Black Forest Altar by Daniel Bruttig
Black Forest Altar by Daniel Bruttig Credit: Courtesy the artist

In “Wisconessee,” the hours have long since ceased to pass, if they ever did. Golden arms stand still over the faded paint of numerals on a clock face. Small wooden cuckoos peer silently from their darkened doors. This isn’t a single clock but a collection of numbers, hands, and faces—connected and unfolding in a kaleidoscopic bloom. It’s as if a cell has divided and reproduced, creating its own strain of being. This is the strain that weaves its way through the world created by Daniel Bruttig and Duncan R. Anderson, animating the creatures that populate the strange corners of “Wisconessee.”

Bruttig grew up in the north woods of Wisconsin, Anderson in the Smoky Mountains of eastern Tennessee. When the two first met in Chicago over a decade ago, they were struck by the similarities in their backgrounds—both the mountains and the woods seemed to share an ethos. The cultural archetypes familiar to Bruttig were also familiar to Anderson, and the two felt able to access the same type of memory without any actual shared experience. Together, they could enter the territory where personal history becomes a kind of mythology, where memories converge to create a world that exists outside of space and time.

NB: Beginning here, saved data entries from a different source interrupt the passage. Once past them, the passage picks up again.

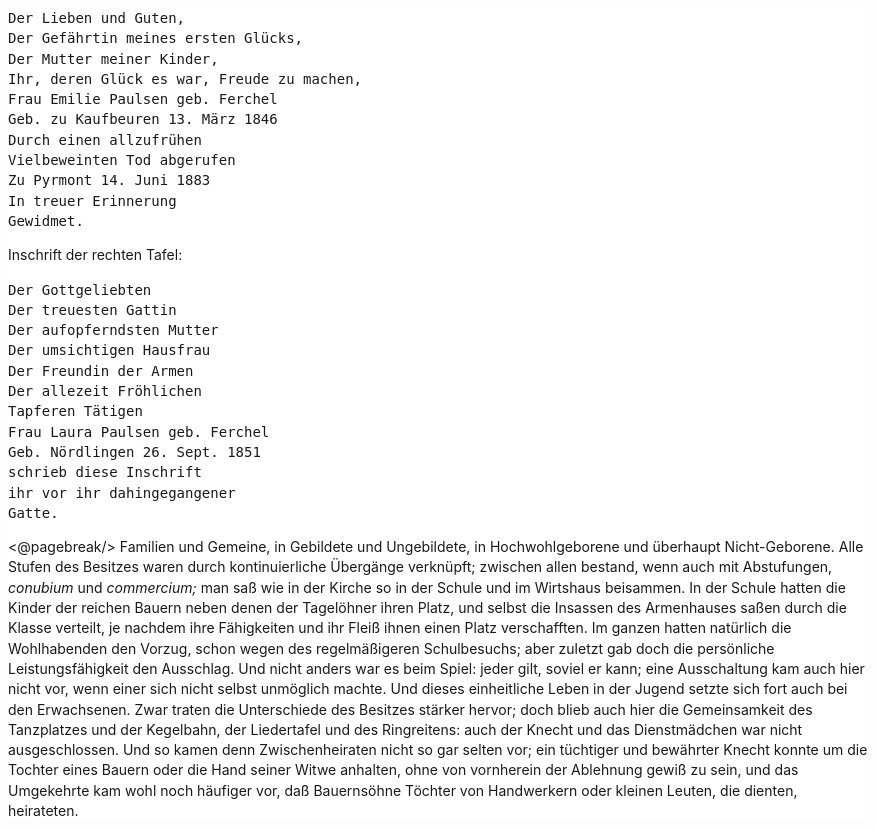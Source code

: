 <pre class="center">Der Lieben und Guten,
Der Gefährtin meines ersten Glücks,
Der Mutter meiner Kinder,
Ihr, deren Glück es war, Freude zu machen,
Frau Emilie Paulsen geb. Ferchel
Geb. zu Kaufbeuren 13. März 1846
Durch einen allzufrühen
Vielbeweinten Tod abgerufen
Zu Pyrmont 14. Juni 1883
In treuer Erinnerung
Gewidmet.</pre>
         
Inschrift der rechten Tafel:

<pre class="center">Der Gottgeliebten
Der treuesten Gattin
Der aufopferndsten Mutter
Der umsichtigen Hausfrau
Der Freundin der Armen
Der allezeit Fröhlichen
Tapferen Tätigen
Frau Laura Paulsen geb. Ferchel
Geb. Nördlingen 26. Sept. 1851
schrieb diese Inschrift
ihr vor ihr dahingegangener	
Gatte.</pre>
 
\<@pagebreak/>
Familien und Gemeine, in Gebildete und Ungebildete, in Hochwohlgeborene
und überhaupt Nicht-Geborene. Alle Stufen des
Besitzes waren durch kontinuierliche Übergänge verknüpft; zwischen
allen bestand, wenn auch mit Abstufungen, <i>conubium</i> und <i>commercium;</i>
man saß wie in der Kirche so in der Schule und im Wirtshaus beisammen.
In der Schule hatten die Kinder der reichen Bauern neben
denen der Tagelöhner ihren Platz, und selbst die Insassen des Armenhauses
saßen durch die Klasse verteilt, je nachdem ihre Fähigkeiten
und ihr Fleiß ihnen einen Platz verschafften. Im ganzen hatten
natürlich die Wohlhabenden den Vorzug, schon wegen des regelmäßigeren
Schulbesuchs; aber zuletzt gab doch die persönliche
Leistungsfähigkeit den Ausschlag. Und nicht anders war es beim
Spiel: jeder gilt, soviel er kann; eine Ausschaltung kam auch hier
nicht vor, wenn einer sich nicht selbst unmöglich machte. Und dieses
einheitliche Leben in der Jugend setzte sich fort auch bei den Erwachsenen.
Zwar traten die Unterschiede des Besitzes stärker hervor;
doch blieb auch hier die Gemeinsamkeit des Tanzplatzes und der
Kegelbahn, der Liedertafel und des Ringreitens: auch der Knecht und
das Dienstmädchen war nicht ausgeschlossen. Und so kamen denn
Zwischenheiraten nicht so gar selten vor; ein tüchtiger und bewährter
Knecht konnte um die Tochter eines Bauern oder die Hand
seiner Witwe anhalten, ohne von vornherein der Ablehnung gewiß
zu sein, und das Umgekehrte kam wohl noch häufiger vor, daß
Bauernsöhne Töchter von Handwerkern oder kleinen Leuten, die
dienten, heirateten.
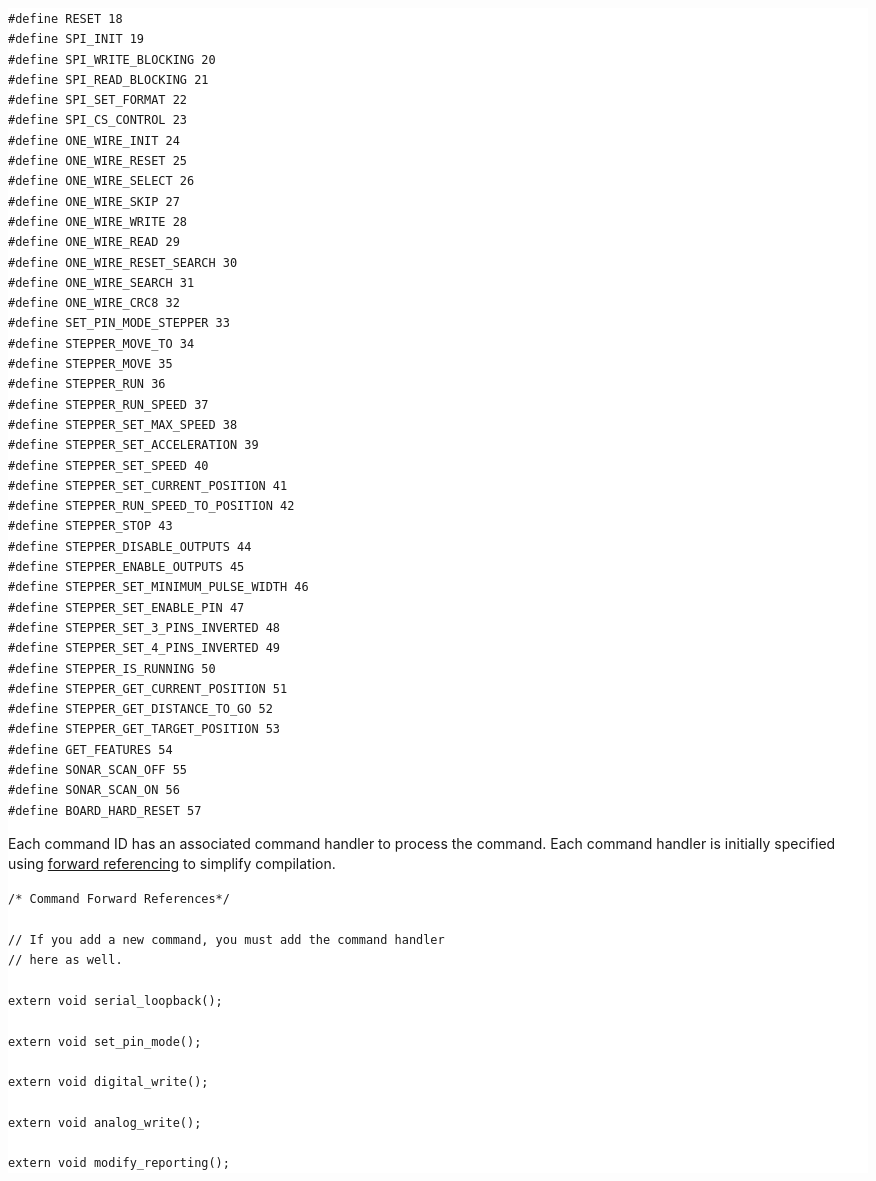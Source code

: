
 ```aiignore
#define RESET 18
#define SPI_INIT 19
#define SPI_WRITE_BLOCKING 20
#define SPI_READ_BLOCKING 21
#define SPI_SET_FORMAT 22
#define SPI_CS_CONTROL 23
#define ONE_WIRE_INIT 24
#define ONE_WIRE_RESET 25
#define ONE_WIRE_SELECT 26
#define ONE_WIRE_SKIP 27
#define ONE_WIRE_WRITE 28
#define ONE_WIRE_READ 29
#define ONE_WIRE_RESET_SEARCH 30
#define ONE_WIRE_SEARCH 31
#define ONE_WIRE_CRC8 32
#define SET_PIN_MODE_STEPPER 33
#define STEPPER_MOVE_TO 34
#define STEPPER_MOVE 35
#define STEPPER_RUN 36
#define STEPPER_RUN_SPEED 37
#define STEPPER_SET_MAX_SPEED 38
#define STEPPER_SET_ACCELERATION 39
#define STEPPER_SET_SPEED 40
#define STEPPER_SET_CURRENT_POSITION 41
#define STEPPER_RUN_SPEED_TO_POSITION 42
#define STEPPER_STOP 43
#define STEPPER_DISABLE_OUTPUTS 44
#define STEPPER_ENABLE_OUTPUTS 45
#define STEPPER_SET_MINIMUM_PULSE_WIDTH 46
#define STEPPER_SET_ENABLE_PIN 47
#define STEPPER_SET_3_PINS_INVERTED 48
#define STEPPER_SET_4_PINS_INVERTED 49
#define STEPPER_IS_RUNNING 50
#define STEPPER_GET_CURRENT_POSITION 51
#define STEPPER_GET_DISTANCE_TO_GO 52
#define STEPPER_GET_TARGET_POSITION 53
#define GET_FEATURES 54
#define SONAR_SCAN_OFF 55
#define SONAR_SCAN_ON 56
#define BOARD_HARD_RESET 57
```

Each command ID has an associated command handler to process the command. 
Each command handler is initially specified using [forward referencing](https://github.com/MrYsLab/Telemetrix4UnoR4/blob/3629992d2c64da9b76eb5771d4c8933678149924/examples/Minima/Minima.ino#L188)
to simplify compilation. 


```
/* Command Forward References*/

// If you add a new command, you must add the command handler
// here as well.

extern void serial_loopback();

extern void set_pin_mode();

extern void digital_write();

extern void analog_write();

extern void modify_reporting();

```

That world is “Wisconessee”—neither Wisconsin nor Tennessee, neither Bruttig’s childhood home nor Anderson’s. Instead it’s a collection of objects, like relics pulled from dreams. Bruttig and Anderson both work in drawing and sculpture; their pieces have been curated together in tight clusters, offering no division between the two. There are no wall placards to betray provenance. The idea is to understand the work as a whole, a world attributable to no particular god. A bit of investigation will reveal that Anderson’s work seems to be underwritten by an element of natural mysticism, while Bruttig traffics more in the oddities of the everyday world. Both artists pay particular attention to lighting, to the way the work will cast shadows throughout the room. That’s fitting: a shadow offers outlines of the world, but itself can never quite be touched.